Pretty woman? Make that goddess
And so to India, where Julia Roberts is filming the adaptation of Eat, Pray, Love, that bestselling travel memoir of airport-novel spirituality, wherein the author comes to impressively certain answers to questions that have defeated minds from Thomas Aquinas to René Descartes, much in the manner of most people who have had "done" India. Those of us confined to the world of Wash, Work, Drink can only imagine the enlightenment of it all.
Anyway, Julia is now on location near Delhi, and according to news agency reports is being protected by 350 guards, including 40 gunmen, while being driven in bulletproof cars tailed by a helicopter. (At what point does set security officially cross the line into private army? Perhaps someone with the sufficient diplomatic clout – Geri Halliwell, basically – could ask the Indian government for clarification on this.)

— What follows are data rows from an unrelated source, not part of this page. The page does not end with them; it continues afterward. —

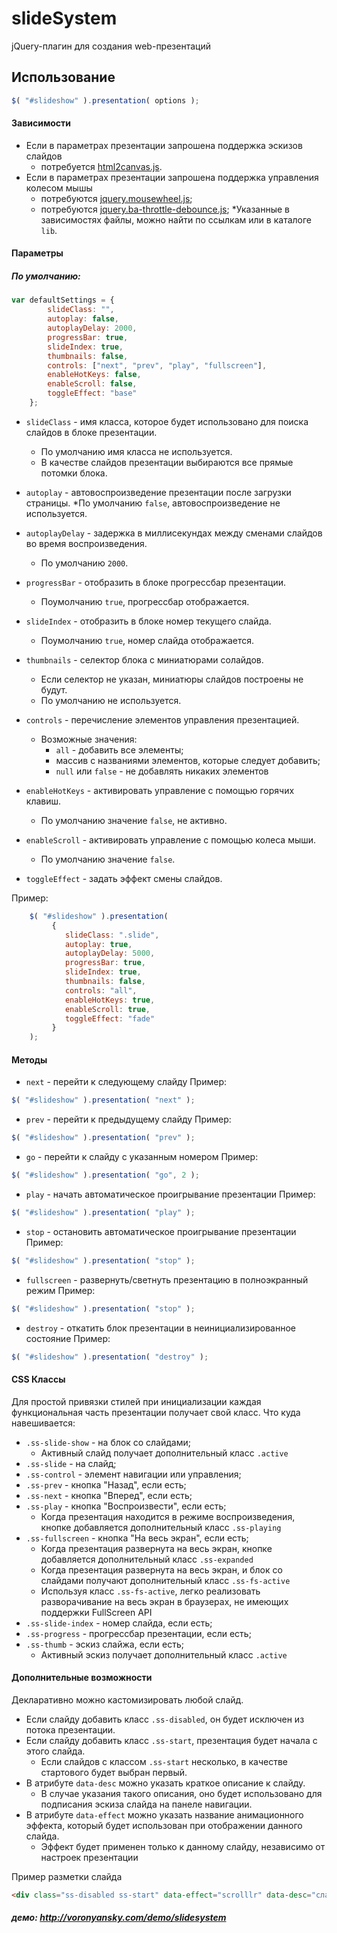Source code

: slideSystem
===========
jQuery-плагин для создания web-презентаций

## Использование

```js
$( "#slideshow" ).presentation( options );
```

#### Зависимости

* Если в параметрах презентации запрошена поддержка эскизов слайдов
    * потребуется <a target="_blank" href="https://github.com/niklasvh/html2canvas">html2canvas.js</a>.
* Если в параметрах презентации запрошена поддержка управления колесом мышы
    * потребуются <a target="_blank" href="https://github.com/brandonaaron/jquery-mousewheel">jquery.mousewheel.js</a>;
    * потребуются <a target="_blank" href="https://github.com/cowboy/jquery-throttle-debounce">jquery.ba-throttle-debounce.js</a>;
*Указанные в зависимостях файлы, можно найти по ссылкам или в каталоге `lib`.

#### Параметры

##### По умолчанию:

```js
var defaultSettings = {
        slideClass: "",
        autoplay: false,
        autoplayDelay: 2000,
        progressBar: true,
        slideIndex: true,
        thumbnails: false,
        controls: ["next", "prev", "play", "fullscreen"],
        enableHotKeys: false,
        enableScroll: false,
        toggleEffect: "base"
    };
```

* `slideClass` - имя класса, которое будет использовано для поиска слайдов в блоке презентации.
    * По умолчанию имя класса не используется.
    * В качестве слайдов презентации выбираются все прямые потомки блока.

* `autoplay` - автовоспроизведение презентации после загрузки страницы.
    *По умолчанию `false`, автовоспроизведение не используется.

* `autoplayDelay` - задержка в миллисекундах между сменами слайдов во время воспроизведения.
    * По умолчанию `2000`.

* `progressBar` - отобразить в блоке прогрессбар презентации.
    * Поумолчанию `true`, прогрессбар отображается.

* `slideIndex` - отобразить в блоке номер текущего слайда.
    * Поумолчанию `true`, номер слайда отображается.

* `thumbnails` - селектор блока с миниатюрами солайдов.
    * Если селектор не указан, миниатюры слайдов построены не будут.
    * По умолчанию не используется.

* `controls` - перечисление элементов управления презентацией.
    * Возможные значения:
        * `all` - добавить все элементы;
        * массив с названиями элементов, которые следует добавить;
        * `null` или `false` - не добавлять никаких элементов

* `enableHotKeys` - активировать управление с помощью горячих клавиш.
    * По умолчанию значение `false`, не активно.

* `enableScroll` - активировать управление с помощью колеса мыши.
    * По умолчанию значение `false`.

* `toggleEffect` - задать эффект смены слайдов.

Пример:
```js
    $( "#slideshow" ).presentation(
         {
            slideClass: ".slide",
            autoplay: true,
            autoplayDelay: 5000,
            progressBar: true,
            slideIndex: true,
            thumbnails: false,
            controls: "all",
            enableHotKeys: true,
            enableScroll: true,
            toggleEffect: "fade"
         }
    );
```

#### Методы

* `next` - перейти к следующему слайду
Пример:
```js
$( "#slideshow" ).presentation( "next" );
```

* `prev` - перейти к предыдущему слайду
Пример:
```js
$( "#slideshow" ).presentation( "prev" );
```

* `go` - перейти к слайду с указанным номером
Пример:
```js
$( "#slideshow" ).presentation( "go", 2 );
```

* `play` - начать автоматическое проигрывание презентации
Пример:
```js
$( "#slideshow" ).presentation( "play" );
```

* `stop` - остановить автоматическое проигрывание презентации
Пример:
```js
$( "#slideshow" ).presentation( "stop" );
```

* `fullscreen` - развернуть/светнуть презентацию в полноэкранный режим
Пример:
```js
$( "#slideshow" ).presentation( "stop" );
```

* `destroy` - откатить блок презентации в неинициализированное состояние
Пример:
```js
$( "#slideshow" ).presentation( "destroy" );
```

#### CSS Классы

Для простой привязки стилей при инициализации каждая функциональная часть презентации получает свой класс.
Что куда навешивается:

* `.ss-slide-show` - на блок со слайдами;
    * Активный слайд получает дополнительный класс `.active`
* `.ss-slide` - на слайд;
* `.ss-control` - элемент навигации или управления;
* `.ss-prev` - кнопка "Назад", если есть;
* `.ss-next` - кнопка "Вперед", если есть;
* `.ss-play` - кнопка "Воспроизвести", если есть;
    * Когда презентация находится в режиме воспроизведения, кнопке добавляется дополнительный класс `.ss-playing`
* `.ss-fullscreen` - кнопка "На весь экран", если есть;
    * Когда презентация развернута на весь экран, кнопке добавляется дополнительный класс `.ss-expanded`
    * Когда презентация развернута на весь экран, <body> и блок со слайдами получают дополнительный класс `.ss-fs-active`
    * Используя класс `.ss-fs-active`, легко реализовать разворачивание на весь экран в браузерах, не имеющих поддержки FullScreen API
* `.ss-slide-index` - номер слайда, если есть;
* `.ss-progress` - прогрессбар презентации, если есть;
* `.ss-thumb` - эскиз слайжа, если есть;
    * Активный эскиз получает дополнительный класс `.active`

#### Дополнительные возможности

Декларативно можно кастомизировать любой слайд.

* Если слайду добавить класс `.ss-disabled`, он будет исключен из потока презентации.
* Если слайду добавить класс `.ss-start`, презентация будет начала с этого слайда.
    * Если слайдов с классом `.ss-start` несколько, в качестве стартового будет выбран первый.
* В атрибуте `data-desc` можно указать краткое описание к слайду.
    * В случае указания такого описания, оно будет использовано для подписания эскиза слайда на панеле навигации.
* В атрибуте `data-effect` можно указать название анимационного эффекта, который будет использован при отображении данного слайда.
    * Эффект будет применен только к данному слайду, независимо от настроек презентации

Пример разметки слайда
```html
<div class="ss-disabled ss-start" data-effect="scrolllr" data-desc="слайд №1" >Контент слайда</div>
```

##### демо: http://voronyansky.com/demo/slidesystem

All has been passing off relatively without incident, until this week, when a temple was sealed off for filming on one of the nine days of Navratri, when Hindus worship the Goddess Durga. "Entry for devotees is barred," one outraged villager told the Daily Telegraph. "We were not allowed to enter and pray in the morning by security." A fellow worshipper took up the case. "I am going to barge in for the evening aarti [ritual]. Let's see who stops me."
How this daring mission unfolded remains tantalizingly unclear, but it's great to finally have a de facto ruling on that most pressing question of the age: who is the most powerful, movie goddesses or actual goddesses? Barring any thunderbolt-related tragedies in the coming days, I'm thrilled to tell you that Hollywood totally edges it.